[Start of Attachment]
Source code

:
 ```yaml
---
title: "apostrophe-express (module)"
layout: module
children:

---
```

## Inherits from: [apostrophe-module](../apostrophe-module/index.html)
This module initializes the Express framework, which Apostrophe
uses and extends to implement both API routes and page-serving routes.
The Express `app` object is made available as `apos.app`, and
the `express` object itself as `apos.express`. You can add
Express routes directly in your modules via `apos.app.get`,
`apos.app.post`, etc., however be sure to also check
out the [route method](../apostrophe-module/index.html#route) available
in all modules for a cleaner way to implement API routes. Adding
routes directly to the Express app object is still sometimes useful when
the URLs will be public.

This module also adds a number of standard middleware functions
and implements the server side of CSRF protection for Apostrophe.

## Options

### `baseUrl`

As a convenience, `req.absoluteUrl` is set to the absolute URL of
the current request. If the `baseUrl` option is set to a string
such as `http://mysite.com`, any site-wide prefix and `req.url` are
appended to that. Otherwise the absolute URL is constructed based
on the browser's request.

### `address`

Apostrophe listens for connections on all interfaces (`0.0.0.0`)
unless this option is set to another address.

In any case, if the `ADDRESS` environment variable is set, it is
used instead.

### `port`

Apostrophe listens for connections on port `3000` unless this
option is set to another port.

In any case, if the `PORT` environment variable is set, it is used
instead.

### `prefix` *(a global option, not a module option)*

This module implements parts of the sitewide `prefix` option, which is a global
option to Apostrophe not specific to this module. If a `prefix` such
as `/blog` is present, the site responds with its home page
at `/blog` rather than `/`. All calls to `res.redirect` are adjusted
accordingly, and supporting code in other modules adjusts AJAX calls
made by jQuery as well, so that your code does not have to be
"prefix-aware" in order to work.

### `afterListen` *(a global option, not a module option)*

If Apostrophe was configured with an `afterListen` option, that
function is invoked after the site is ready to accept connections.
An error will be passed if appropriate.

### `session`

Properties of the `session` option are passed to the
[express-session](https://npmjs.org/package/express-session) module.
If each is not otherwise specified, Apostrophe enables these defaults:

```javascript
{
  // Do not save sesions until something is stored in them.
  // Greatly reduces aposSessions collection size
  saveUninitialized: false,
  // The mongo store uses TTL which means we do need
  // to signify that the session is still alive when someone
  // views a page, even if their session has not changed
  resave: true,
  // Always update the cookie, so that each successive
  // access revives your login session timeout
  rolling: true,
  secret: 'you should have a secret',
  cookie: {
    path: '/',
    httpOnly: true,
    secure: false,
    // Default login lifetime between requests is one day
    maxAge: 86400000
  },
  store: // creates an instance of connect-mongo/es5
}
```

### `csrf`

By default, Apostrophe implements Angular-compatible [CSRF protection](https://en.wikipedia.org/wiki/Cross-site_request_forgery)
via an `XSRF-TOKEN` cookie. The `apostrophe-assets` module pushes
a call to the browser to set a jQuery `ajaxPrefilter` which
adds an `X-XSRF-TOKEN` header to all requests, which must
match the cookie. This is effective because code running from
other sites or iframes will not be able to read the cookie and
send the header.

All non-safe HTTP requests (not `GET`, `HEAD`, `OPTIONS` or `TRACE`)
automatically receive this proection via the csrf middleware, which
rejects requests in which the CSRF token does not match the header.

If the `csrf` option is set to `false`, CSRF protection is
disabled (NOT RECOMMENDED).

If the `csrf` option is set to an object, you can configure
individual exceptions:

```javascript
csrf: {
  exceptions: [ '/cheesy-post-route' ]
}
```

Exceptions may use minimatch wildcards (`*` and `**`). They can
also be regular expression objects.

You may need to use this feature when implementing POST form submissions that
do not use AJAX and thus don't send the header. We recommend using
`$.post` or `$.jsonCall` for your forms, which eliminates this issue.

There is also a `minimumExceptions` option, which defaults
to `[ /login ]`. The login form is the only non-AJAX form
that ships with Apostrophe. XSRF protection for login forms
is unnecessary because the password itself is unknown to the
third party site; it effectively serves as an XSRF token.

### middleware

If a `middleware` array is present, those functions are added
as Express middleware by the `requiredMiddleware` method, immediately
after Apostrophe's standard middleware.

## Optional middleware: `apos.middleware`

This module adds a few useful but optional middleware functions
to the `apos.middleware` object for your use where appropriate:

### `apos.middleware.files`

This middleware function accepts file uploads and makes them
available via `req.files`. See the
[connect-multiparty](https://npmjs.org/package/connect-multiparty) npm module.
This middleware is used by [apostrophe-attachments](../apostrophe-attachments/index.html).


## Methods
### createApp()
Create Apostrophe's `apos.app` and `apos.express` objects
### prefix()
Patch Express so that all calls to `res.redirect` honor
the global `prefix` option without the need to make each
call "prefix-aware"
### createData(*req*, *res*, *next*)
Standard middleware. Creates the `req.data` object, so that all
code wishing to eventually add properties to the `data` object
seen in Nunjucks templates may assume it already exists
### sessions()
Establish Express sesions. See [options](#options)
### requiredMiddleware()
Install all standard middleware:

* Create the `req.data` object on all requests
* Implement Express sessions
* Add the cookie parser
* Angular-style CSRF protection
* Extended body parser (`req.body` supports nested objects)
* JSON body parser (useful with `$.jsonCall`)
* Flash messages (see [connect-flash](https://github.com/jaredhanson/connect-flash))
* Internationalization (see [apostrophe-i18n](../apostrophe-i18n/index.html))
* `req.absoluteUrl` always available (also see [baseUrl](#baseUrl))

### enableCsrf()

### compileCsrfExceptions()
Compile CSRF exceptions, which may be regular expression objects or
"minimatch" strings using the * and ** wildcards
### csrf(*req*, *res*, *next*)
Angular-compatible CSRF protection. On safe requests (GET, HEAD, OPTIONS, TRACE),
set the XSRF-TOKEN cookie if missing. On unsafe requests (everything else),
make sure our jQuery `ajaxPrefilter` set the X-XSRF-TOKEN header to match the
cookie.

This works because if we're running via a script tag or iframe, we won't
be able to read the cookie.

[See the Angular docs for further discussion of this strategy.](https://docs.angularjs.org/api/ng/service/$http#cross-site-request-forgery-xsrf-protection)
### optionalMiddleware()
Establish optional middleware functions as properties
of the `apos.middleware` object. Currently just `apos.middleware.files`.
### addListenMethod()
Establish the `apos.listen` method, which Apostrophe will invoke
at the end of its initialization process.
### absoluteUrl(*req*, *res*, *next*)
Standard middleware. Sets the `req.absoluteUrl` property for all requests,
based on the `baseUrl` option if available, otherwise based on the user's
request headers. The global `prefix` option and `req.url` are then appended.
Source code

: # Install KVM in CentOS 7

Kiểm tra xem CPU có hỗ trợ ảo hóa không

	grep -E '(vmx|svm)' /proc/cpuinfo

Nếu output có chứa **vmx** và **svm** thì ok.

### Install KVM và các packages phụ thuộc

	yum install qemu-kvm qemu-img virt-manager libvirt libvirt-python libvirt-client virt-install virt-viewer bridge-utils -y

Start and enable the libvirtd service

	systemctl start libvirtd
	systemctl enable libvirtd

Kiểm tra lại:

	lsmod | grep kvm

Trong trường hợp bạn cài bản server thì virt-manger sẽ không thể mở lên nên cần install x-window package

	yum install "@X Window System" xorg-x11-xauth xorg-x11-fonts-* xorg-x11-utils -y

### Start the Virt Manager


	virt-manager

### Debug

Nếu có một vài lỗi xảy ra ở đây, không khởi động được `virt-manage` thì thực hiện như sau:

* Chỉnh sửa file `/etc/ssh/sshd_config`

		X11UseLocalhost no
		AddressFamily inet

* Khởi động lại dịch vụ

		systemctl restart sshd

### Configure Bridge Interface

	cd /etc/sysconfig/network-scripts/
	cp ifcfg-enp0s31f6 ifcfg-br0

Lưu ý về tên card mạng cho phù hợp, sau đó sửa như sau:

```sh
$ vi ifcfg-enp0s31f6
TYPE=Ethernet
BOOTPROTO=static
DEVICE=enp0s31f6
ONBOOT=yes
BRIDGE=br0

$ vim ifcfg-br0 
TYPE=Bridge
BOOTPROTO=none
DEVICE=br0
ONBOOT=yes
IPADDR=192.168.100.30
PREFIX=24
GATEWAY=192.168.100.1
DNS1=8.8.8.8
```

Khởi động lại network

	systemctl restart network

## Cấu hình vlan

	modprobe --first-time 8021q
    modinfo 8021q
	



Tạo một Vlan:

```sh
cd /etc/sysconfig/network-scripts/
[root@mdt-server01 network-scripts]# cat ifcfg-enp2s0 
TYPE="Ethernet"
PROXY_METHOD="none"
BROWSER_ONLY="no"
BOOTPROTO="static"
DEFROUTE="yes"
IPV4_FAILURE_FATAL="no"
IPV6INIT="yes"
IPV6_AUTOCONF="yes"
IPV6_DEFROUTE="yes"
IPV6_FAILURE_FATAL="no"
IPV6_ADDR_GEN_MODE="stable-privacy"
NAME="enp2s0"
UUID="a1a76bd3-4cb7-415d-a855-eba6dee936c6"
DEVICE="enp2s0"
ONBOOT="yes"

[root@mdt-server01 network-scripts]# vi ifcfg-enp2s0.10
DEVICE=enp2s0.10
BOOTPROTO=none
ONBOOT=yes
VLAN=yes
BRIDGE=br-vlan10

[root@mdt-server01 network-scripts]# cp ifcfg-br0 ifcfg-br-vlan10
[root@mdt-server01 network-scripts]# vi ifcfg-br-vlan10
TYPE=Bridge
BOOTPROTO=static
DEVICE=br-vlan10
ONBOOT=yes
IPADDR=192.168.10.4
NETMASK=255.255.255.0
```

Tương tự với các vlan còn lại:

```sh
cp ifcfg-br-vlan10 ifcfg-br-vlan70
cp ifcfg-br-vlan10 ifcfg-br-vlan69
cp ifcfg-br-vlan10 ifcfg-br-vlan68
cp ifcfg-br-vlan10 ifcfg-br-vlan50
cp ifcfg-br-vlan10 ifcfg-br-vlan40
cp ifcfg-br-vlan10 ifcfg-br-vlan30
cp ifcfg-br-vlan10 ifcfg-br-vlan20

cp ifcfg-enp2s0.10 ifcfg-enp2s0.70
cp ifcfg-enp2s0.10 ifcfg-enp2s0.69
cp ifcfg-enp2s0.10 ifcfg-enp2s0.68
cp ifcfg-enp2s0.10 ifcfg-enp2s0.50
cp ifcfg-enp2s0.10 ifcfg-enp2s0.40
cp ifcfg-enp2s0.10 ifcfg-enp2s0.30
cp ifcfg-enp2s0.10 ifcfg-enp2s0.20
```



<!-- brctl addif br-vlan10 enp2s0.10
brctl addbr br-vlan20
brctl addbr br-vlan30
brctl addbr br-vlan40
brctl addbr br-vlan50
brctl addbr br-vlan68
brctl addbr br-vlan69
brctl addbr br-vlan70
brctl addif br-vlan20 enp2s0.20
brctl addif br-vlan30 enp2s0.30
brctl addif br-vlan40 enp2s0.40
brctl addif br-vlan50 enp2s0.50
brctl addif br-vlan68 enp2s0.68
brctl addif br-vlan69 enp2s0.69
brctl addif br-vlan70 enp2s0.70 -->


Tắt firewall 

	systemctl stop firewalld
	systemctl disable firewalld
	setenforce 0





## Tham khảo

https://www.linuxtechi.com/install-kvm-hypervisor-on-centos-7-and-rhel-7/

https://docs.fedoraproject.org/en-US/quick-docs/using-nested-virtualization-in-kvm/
[End of Attachment]
**ACTION ITEM**:
Once you reach the line with "and ** wildcards" in the data above, copy it and every line after it exactly, up to and including the line with "be able to read the cookie.".

**TASK OUTPUT**:
"minimatch" strings using the * and ** wildcards
### csrf(*req*, *res*, *next*)
Angular-compatible CSRF protection. On safe requests (GET, HEAD, OPTIONS, TRACE),
set the XSRF-TOKEN cookie if missing. On unsafe requests (everything else),
make sure our jQuery `ajaxPrefilter` set the X-XSRF-TOKEN header to match the
cookie.

This works because if we're running via a script tag or iframe, we won't
be able to read the cookie.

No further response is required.